Each line of the entries that contains the word "положение" adds one. Reply with the resulting number only.

-- Collected data --

>>>

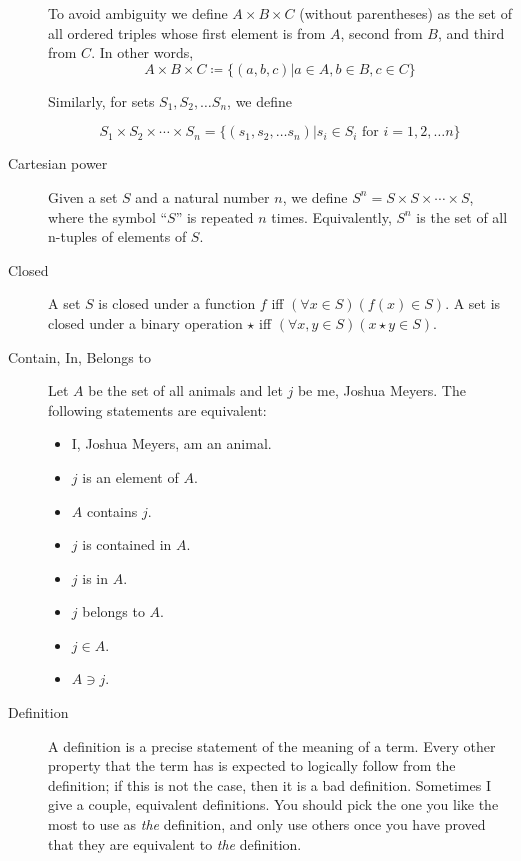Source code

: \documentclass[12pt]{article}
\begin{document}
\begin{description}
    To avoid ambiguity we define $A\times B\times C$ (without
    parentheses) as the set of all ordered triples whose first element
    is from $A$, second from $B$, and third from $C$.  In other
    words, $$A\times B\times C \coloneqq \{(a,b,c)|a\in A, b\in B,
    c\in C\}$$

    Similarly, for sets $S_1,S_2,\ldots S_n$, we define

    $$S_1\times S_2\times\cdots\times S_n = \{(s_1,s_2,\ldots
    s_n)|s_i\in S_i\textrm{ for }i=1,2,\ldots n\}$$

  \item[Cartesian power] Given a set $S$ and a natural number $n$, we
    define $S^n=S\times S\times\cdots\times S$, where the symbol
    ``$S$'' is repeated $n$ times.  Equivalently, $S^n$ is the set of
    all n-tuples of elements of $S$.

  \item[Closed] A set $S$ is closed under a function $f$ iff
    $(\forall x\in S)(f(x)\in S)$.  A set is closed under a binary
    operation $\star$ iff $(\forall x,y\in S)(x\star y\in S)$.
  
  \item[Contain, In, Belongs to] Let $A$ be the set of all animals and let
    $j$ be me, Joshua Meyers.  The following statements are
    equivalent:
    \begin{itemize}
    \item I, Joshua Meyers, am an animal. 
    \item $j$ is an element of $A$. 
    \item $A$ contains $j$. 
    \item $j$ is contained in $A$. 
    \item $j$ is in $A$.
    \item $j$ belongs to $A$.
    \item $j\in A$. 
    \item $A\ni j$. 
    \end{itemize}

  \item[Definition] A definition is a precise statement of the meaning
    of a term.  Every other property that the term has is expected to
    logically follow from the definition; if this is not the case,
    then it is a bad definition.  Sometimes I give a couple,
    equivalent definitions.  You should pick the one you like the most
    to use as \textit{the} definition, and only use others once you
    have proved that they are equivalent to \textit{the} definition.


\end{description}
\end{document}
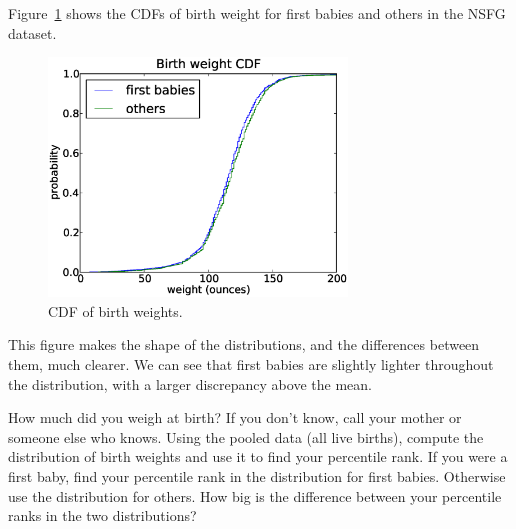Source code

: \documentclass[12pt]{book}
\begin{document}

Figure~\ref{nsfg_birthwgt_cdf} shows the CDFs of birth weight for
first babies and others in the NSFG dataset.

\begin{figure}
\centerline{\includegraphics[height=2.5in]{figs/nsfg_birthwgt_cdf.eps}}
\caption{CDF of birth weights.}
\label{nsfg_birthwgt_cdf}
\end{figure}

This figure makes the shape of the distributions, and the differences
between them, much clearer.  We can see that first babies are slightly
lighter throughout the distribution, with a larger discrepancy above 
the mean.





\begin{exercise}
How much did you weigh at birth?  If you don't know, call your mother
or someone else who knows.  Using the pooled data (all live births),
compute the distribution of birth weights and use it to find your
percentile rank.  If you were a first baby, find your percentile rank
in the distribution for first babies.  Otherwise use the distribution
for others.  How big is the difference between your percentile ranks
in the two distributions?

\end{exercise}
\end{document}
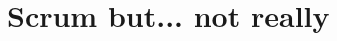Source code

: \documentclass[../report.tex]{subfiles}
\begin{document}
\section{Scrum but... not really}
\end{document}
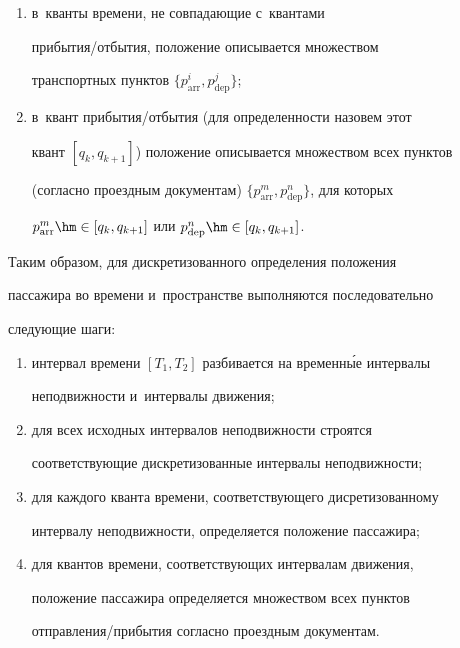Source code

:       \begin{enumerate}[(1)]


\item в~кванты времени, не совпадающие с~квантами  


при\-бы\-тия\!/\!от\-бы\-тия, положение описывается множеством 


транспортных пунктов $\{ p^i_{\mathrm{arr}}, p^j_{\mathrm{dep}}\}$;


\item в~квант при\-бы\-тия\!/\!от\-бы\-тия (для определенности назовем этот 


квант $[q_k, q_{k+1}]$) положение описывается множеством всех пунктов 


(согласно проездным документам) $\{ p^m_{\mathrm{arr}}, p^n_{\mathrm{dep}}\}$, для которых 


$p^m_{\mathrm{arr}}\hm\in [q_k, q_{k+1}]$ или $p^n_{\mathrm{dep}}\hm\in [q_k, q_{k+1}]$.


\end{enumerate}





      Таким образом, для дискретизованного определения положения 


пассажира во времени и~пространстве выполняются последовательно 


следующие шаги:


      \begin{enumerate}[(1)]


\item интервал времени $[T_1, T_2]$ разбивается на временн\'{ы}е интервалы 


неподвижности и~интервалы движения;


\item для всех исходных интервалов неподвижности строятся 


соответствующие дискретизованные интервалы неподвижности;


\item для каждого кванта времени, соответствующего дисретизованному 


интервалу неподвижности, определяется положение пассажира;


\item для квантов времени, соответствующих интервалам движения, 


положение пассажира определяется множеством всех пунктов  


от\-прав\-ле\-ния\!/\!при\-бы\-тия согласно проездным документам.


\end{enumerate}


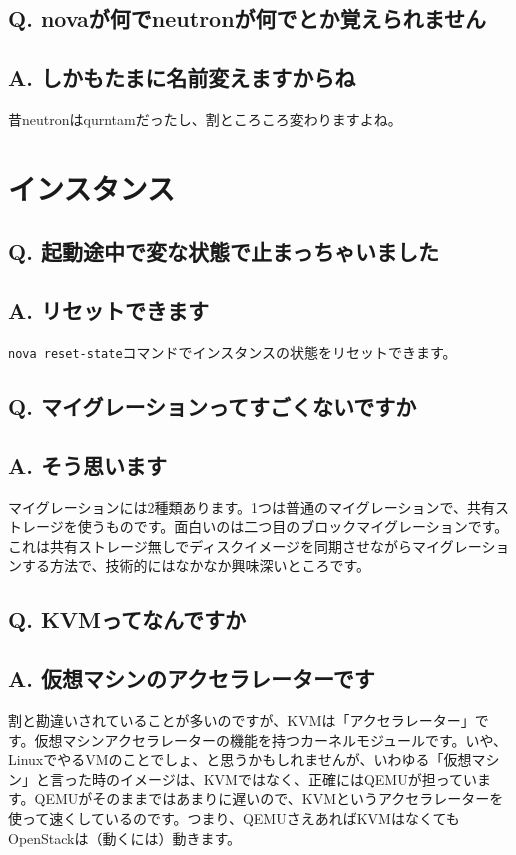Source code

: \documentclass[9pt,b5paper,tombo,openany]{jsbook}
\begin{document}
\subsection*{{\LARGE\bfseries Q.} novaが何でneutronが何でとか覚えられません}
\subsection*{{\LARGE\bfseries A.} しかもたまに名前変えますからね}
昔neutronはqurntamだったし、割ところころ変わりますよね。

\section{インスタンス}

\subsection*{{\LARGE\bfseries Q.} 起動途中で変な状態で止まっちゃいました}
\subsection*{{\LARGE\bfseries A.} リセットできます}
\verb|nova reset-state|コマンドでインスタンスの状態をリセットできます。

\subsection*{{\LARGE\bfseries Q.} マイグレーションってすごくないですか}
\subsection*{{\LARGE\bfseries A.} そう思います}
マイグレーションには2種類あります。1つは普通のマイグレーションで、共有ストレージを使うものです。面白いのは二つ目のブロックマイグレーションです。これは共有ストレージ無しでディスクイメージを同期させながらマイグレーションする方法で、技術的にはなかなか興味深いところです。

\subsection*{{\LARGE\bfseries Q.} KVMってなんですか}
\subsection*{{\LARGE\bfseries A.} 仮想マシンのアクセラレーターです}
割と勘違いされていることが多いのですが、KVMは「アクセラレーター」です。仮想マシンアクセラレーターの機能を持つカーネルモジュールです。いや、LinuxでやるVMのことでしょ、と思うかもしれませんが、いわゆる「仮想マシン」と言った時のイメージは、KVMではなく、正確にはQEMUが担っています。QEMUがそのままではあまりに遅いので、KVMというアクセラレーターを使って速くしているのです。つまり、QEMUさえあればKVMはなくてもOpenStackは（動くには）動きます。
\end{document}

<<<

-- Task solution --
4